Breaking MCP with Function Hijacking Attacks: Novel Threats for Function Calling and Agentic Models

arXiv: 2604.20994 · PDF

作者: Yannis Belkhiter, Giulio Zizzo, Sergio Maffeis, Seshu Tirupathi, John D. Kelleher

主分类: cs.CR · 全部: cs.AI, cs.CL, cs.CR

命中关键词: large language model, llm, agent, agentic, reasoning, attention

TL;DR

提出 Function Hijacking Attack (FHA)，通过操纵 agentic LLM 的工具选择过程，强制调用攻击者指定的函数，在 BFCL 上对 5 个模型实现 70%–100% 攻击成功率。

核心观点

现有 injection/jailbreaking 攻击主要针对 prompt，而 function calling 接口本身是一个被低估的新攻击面。
FHA 与上下文语义无关、对函数集合鲁棒，可跨领域迁移。
可训练出 universal adversarial functions：单个被污染函数即可劫持多种 query 和 payload 的工具选择。
结果凸显 agentic / MCP 系统亟需更强的 guardrails 与安全模块。

方法

作者针对 function calling LLM 的 tool selection 过程设计对抗扰动，不改 prompt 而是改"候选函数"本身（名字、描述、schema 等），让模型在面对任意用户请求时都倾向于选中攻击者指定的 function。在此基础上通过优化训练出 universal 版本，使单一恶意函数对多种 query 与 payload 均有效。摘要未披露具体损失函数与优化算法细节。

实验

模型：5 个 function-calling LLM，涵盖 instructed 与 reasoning 两类变体（具体型号未在摘要列出）。
数据集 / benchmark：Berkeley Function Calling Leaderboard (BFCL)。
指标：Attack Success Rate (ASR)，即模型被迫选择攻击者指定函数的比例。
基线：摘要未明确列出对比方法。

结果

跨 5 个模型在 BFCL 上取得 70%–100% ASR。universal adversarial function 能在多 query、多 payload 配置下保持有效。摘要未给出具体每个模型数字与消融，因此横向比较与鲁棒性边界需看正文。

为什么重要

对 MCP、tool-use agent、function-calling 生态而言，这类攻击意味着：只要一个工具/插件被污染或被攻击者注册进工具池，就可能在语义无关的情况下劫持整个 agent 的行为，导致数据外泄、越权调用、破坏性操作。现有以 prompt 为中心的防御无法覆盖，需要面向 tool registry、schema 校验、tool ranking 的新安全栈。

与已有工作的关系

延续 prompt injection / jailbreaking 对 LLM 攻击面的探索，并扩展到近期的 function calling 滥用研究（数据篡改、死循环、有害内容生成）。

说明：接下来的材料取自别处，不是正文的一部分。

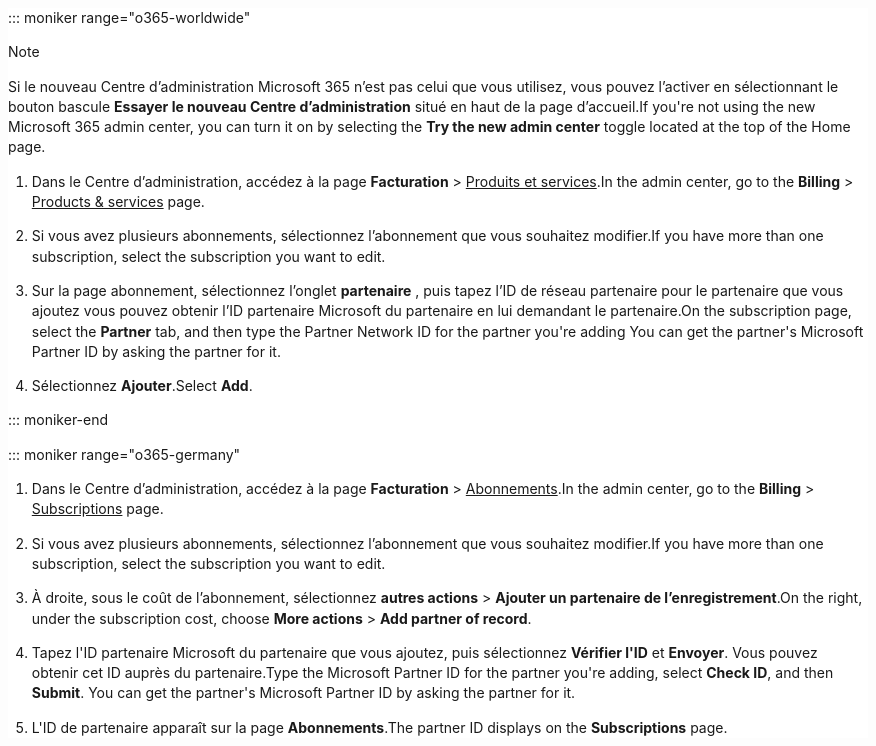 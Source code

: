 ::: moniker range="o365-worldwide"

> [!NOTE]
> <span data-ttu-id="4120c-138">Si le nouveau Centre d’administration Microsoft 365 n’est pas celui que vous utilisez, vous pouvez l’activer en sélectionnant le bouton bascule **Essayer le nouveau Centre d’administration** situé en haut de la page d’accueil.</span><span class="sxs-lookup"><span data-stu-id="4120c-138">If you're not using the new Microsoft 365 admin center, you can turn it on by selecting the **Try the new admin center** toggle located at the top of the Home page.</span></span>

1. <span data-ttu-id="4120c-139">Dans le Centre d’administration, accédez à la page **Facturation** \> <a href="https://go.microsoft.com/fwlink/p/?linkid=842054" target="_blank">Produits et services</a>.</span><span class="sxs-lookup"><span data-stu-id="4120c-139">In the admin center, go to the **Billing** \> <a href="https://go.microsoft.com/fwlink/p/?linkid=842054" target="_blank">Products & services</a> page.</span></span>
    
2. <span data-ttu-id="4120c-140">Si vous avez plusieurs abonnements, sélectionnez l’abonnement que vous souhaitez modifier.</span><span class="sxs-lookup"><span data-stu-id="4120c-140">If you have more than one subscription, select the subscription you want to edit.</span></span>
  
3. <span data-ttu-id="4120c-141">Sur la page abonnement, sélectionnez l’onglet **partenaire** , puis tapez l’ID de réseau partenaire pour le partenaire que vous ajoutez vous pouvez obtenir l’ID partenaire Microsoft du partenaire en lui demandant le partenaire.</span><span class="sxs-lookup"><span data-stu-id="4120c-141">On the subscription page, select the **Partner** tab, and then type the Partner Network ID for the partner you're adding You can get the partner's Microsoft Partner ID by asking the partner for it.</span></span>
    
4. <span data-ttu-id="4120c-142">Sélectionnez **Ajouter**.</span><span class="sxs-lookup"><span data-stu-id="4120c-142">Select **Add**.</span></span>

::: moniker-end

::: moniker range="o365-germany"

1. <span data-ttu-id="4120c-143">Dans le Centre d’administration, accédez à la page **Facturation** \> <a href="https://go.microsoft.com/fwlink/p/?linkid=847745" target="_blank">Abonnements</a>.</span><span class="sxs-lookup"><span data-stu-id="4120c-143">In the admin center, go to the **Billing** \> <a href="https://go.microsoft.com/fwlink/p/?linkid=847745" target="_blank">Subscriptions</a> page.</span></span>
    
2. <span data-ttu-id="4120c-144">Si vous avez plusieurs abonnements, sélectionnez l’abonnement que vous souhaitez modifier.</span><span class="sxs-lookup"><span data-stu-id="4120c-144">If you have more than one subscription, select the subscription you want to edit.</span></span>
  
3. <span data-ttu-id="4120c-145">À droite, sous le coût de l’abonnement, sélectionnez **autres actions** > **Ajouter un partenaire de l’enregistrement**.</span><span class="sxs-lookup"><span data-stu-id="4120c-145">On the right, under the subscription cost, choose **More actions** > **Add partner of record**.</span></span>

4. <span data-ttu-id="4120c-p109">Tapez l'ID partenaire Microsoft du partenaire que vous ajoutez, puis sélectionnez **Vérifier l'ID** et **Envoyer**. Vous pouvez obtenir cet ID auprès du partenaire.</span><span class="sxs-lookup"><span data-stu-id="4120c-p109">Type the Microsoft Partner ID for the partner you're adding, select **Check ID**, and then **Submit**. You can get the partner's Microsoft Partner ID by asking the partner for it.</span></span>

5. <span data-ttu-id="4120c-148">L'ID de partenaire apparaît sur la page **Abonnements**.</span><span class="sxs-lookup"><span data-stu-id="4120c-148">The partner ID displays on the **Subscriptions** page.</span></span>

相较于 BFCL 等 benchmark 关注能力，本文把它当作攻击评测床；与 universal adversarial triggers (UAT)、prompt-level 对抗攻击思路相承，但作用域从 prompt 转到 tool schema。

尚未回答的问题

对抗函数在真实 MCP server、第三方工具市场下的可部署性和隐蔽性如何？
是否能被简单防御（schema 规范化、工具签名、ranking guardrail、LLM-as-judge）挫败？
对 reasoning / planner-executor 架构、多轮 tool use 的影响？
是否能迁移到闭源商用模型（GPT、Claude、Gemini）及其 function calling API？
universal function 的可检测性与对抗训练能否提供稳健防护？

论文图表

图 1: Figure 1 (extracted from PDF)

图 1

图 2: Figure 2 (extracted from PDF)

图 2

图 3: Figure 3 (extracted from PDF)

图 3

原始摘要

The growth of agentic AI has drawn significant attention to function calling Large Language Models (LLMs), which are designed to extend the capabilities of AI-powered system by invoking external functions. Injection and jailbreaking attacks have been extensively explored to showcase the vulnerabilities of LLMs to user prompt manipulation. The expanded capabilities of agentic models introduce further vulnerabilities via their function calling interface. Recent work in LLM security showed that function calling can be abused, leading to data tampering and theft, causing disruptive behavior such as endless loops, or causing LLMs to produce harmful content in the style of jailbreaking attacks. This paper introduces a novel function hijacking attack (FHA) that manipulates the tool selection process of agentic models to force the invocation of a specific, attacker-chosen function. While existing attacks focus on semantic preference of the model for function-calling tasks, we show that FHA is largely agnostic to the context semantics and robust to the function sets, making it applicable across diverse domains. We further demonstrate that FHA can be trained to produce universal adversarial functions, enabling a single attacked function to hijack tool selection across multiple queries and payload configurations. We conducted experiments on 5 different models, including instructed and reasoning variants, reaching 70% to 100% ASR over the established BFCL dataset. Our findings further demonstrate the need for strong guardrails and security modules for agentic systems.